Bangka, OG Indonesia -- Universitas Sebelas Maret (UNS) Surakarta melakukan diseminasi atas Kajian Akademik “Nuklir Sebagai Solusi dari Energi Ramah Lingkungan yang Berkelanjutan Untuk Mengejar Indonesia Sejahtera dan Rendah Karbon pada tahun 2050” di Universitas Bangka Belitung.
Kajian akademik yang disusun selama 8 bulan dengan melibatkan akademisi dari berbagai bidang ini menyimpulkan bahwa nuklir sebagai solusi energi ramah lingkungan berkelanjutan untuk mengejar Indonesia sejahtera dan rendah karbon pada tahun 2050, perlu dipertimbangkan. Karena itu pembangunan PLTN pertama di Indonesia dengan regulasi yang menjamin kepastian bagi investor sudah siap dilaksanakan,
Masalah climate change dan transisi energi merupakan latar belakang dilakukannya kajian akademik ini. Di mana arah pengembangan energi di Indonesia harus memerhatikan kedua masalah tersebut agar komitmen dan target Indonesia dapat tercapai.
Selain itu, kajian akademik ini juga menjawab isu-isu terkait energi nuklir yang sebagian besar berasal dari informasi yang kurang tepat sehingga menimbulkan disinformasi seperti isu kecelakaan, lingkungan hidup, limbah, NIMBY (Not in My Backyard), dan bahaya radiasi. Perhatian pemerintah terkait PLTN seperti biaya, durasi pembangunan, penerimaan masyarakat, dan urgensi pembangunan PLTN juga ikut dibahas.

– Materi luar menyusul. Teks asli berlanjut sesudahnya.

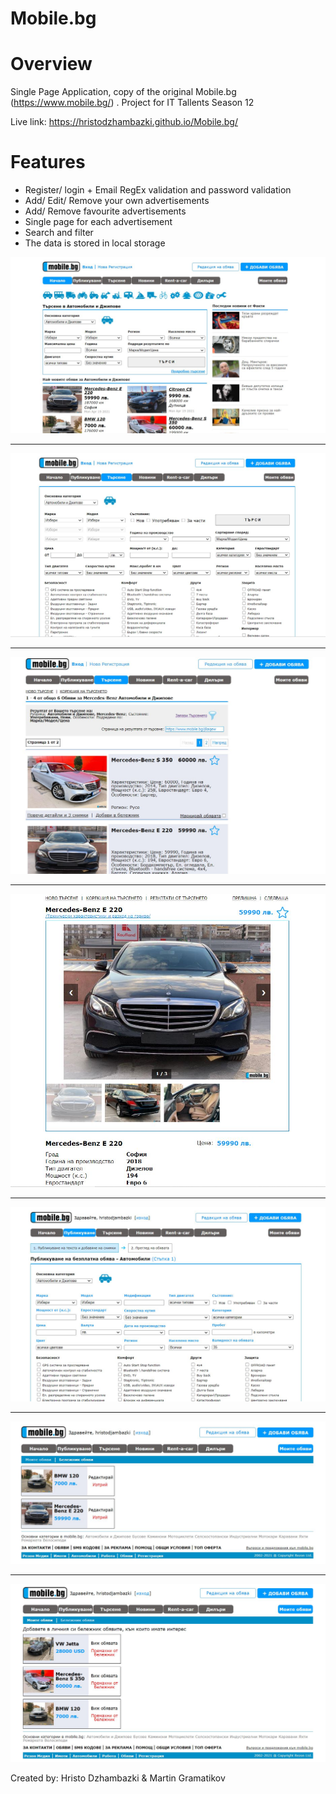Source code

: # Mobile.bg

# Overview

Single Page Application, copy of the original Mobile.bg (https://www.mobile.bg/) . 
Project for IT Tallents Season 12

Live link: https://hristodzhambazki.github.io/Mobile.bg/

# Features

* Register/ login + Email RegEx validation and password validation 
* Add/ Edit/ Remove your own advertisements
* Add/ Remove favourite advertisements 
* Single page for each advertisement
* Search and filter 
* The data is stored in local storage

![Alt Text](/assets/images/readme/homePage.JPG)

---

![Alt Text](/assets/images/readme/searchPage.JPG)

---

![Alt Text](/assets/images/readme/searchResultsPage.JPG)

---

![Alt Text](/assets/images/readme/singleAdPage.JPG)

---

![Alt Text](/assets/images/readme/publishPage.JPG)

---

![Alt Text](/assets/images/readme/myAdsPage.JPG)

---

![Alt Text](/assets/images/readme/favAdsPage.JPG)

Created by: 
Hristo Dzhambazki &
Martin Gramatikov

“Kajian ini menyimpulkan bahwa PLTN adalah pembangkit listrik yang ramah lingkungan, andal dan berkelanjutan. Nuklir sebagai energi baru perlu dipertimbangkan secara serius oleh Pemerintah Republik Indonesia sebagai pemenuhan janji Indonesia untuk mendapatkan lingkungan bebas emisi karbon," ucap Sajidan, Wakil Rektor Bidang Perencanaan, Kerjasama, Bisnis dan Informasi Universitas Sebelas Maret.
Menurut Bob S. Effendi, Direktur Operasi PT ThorCon Power Indonesia, kajian akademik ini telah menyibak tabir disinformasi yang terjadi selama ini. Dampaknya, disinformasi tersebut telah menutup fakta dan kebenaran mengenai nuklir yang membuat Pemerintah selama ini dalam keadaan gamang terus menerus untuk dapat mengambil keputusan mengenai energi nuklir. Padahal selama ini tidak ada regulasi apapun yang melarang pembangunan PLTN di Indonesia.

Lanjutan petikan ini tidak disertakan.